### What you should do:
Scan the data beneath this task and copy each line that includes "rSubsection".

### Data for processing:

──────

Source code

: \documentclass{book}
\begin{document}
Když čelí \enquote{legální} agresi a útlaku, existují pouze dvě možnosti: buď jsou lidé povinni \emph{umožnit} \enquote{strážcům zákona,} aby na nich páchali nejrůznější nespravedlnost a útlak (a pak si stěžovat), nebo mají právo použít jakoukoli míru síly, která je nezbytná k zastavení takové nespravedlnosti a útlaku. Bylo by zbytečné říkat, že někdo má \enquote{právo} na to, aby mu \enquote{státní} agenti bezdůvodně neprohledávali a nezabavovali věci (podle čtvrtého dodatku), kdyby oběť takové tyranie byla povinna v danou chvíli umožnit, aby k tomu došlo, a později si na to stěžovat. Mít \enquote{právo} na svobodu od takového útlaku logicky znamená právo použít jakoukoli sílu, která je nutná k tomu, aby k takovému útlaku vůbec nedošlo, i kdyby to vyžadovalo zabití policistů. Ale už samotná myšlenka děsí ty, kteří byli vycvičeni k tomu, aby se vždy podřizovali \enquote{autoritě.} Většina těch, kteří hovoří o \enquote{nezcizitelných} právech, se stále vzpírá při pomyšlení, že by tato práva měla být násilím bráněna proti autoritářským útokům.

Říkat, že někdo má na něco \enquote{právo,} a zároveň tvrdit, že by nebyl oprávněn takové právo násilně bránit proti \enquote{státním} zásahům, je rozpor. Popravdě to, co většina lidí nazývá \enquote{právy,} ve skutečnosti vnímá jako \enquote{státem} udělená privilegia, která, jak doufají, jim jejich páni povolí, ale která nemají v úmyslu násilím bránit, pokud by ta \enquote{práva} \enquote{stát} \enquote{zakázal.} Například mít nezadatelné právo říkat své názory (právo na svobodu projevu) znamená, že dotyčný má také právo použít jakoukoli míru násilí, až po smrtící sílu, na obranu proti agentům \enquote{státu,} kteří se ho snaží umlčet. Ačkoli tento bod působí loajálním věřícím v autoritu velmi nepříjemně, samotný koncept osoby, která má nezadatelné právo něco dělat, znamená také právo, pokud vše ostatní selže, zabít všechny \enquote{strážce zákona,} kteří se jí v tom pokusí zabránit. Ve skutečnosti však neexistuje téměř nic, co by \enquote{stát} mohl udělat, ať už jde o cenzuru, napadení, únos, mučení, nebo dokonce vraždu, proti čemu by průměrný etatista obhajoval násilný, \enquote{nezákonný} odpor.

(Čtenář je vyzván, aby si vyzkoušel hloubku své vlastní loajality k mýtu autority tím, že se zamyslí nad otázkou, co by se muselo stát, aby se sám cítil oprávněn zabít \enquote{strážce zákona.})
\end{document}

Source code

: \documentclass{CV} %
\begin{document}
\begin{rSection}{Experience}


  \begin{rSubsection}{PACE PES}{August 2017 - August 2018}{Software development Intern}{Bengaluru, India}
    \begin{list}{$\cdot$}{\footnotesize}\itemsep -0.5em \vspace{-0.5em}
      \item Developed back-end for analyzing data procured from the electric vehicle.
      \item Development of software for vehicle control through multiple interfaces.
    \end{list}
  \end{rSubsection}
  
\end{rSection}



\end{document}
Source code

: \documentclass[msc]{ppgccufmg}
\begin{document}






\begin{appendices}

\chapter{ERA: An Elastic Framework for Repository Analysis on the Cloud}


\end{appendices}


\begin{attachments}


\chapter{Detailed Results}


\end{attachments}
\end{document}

──────

### Output of the task:
  \begin{rSubsection}{PACE PES}{August 2017 - August 2018}{Software development Intern}{Bengaluru, India}
  \end{rSubsection}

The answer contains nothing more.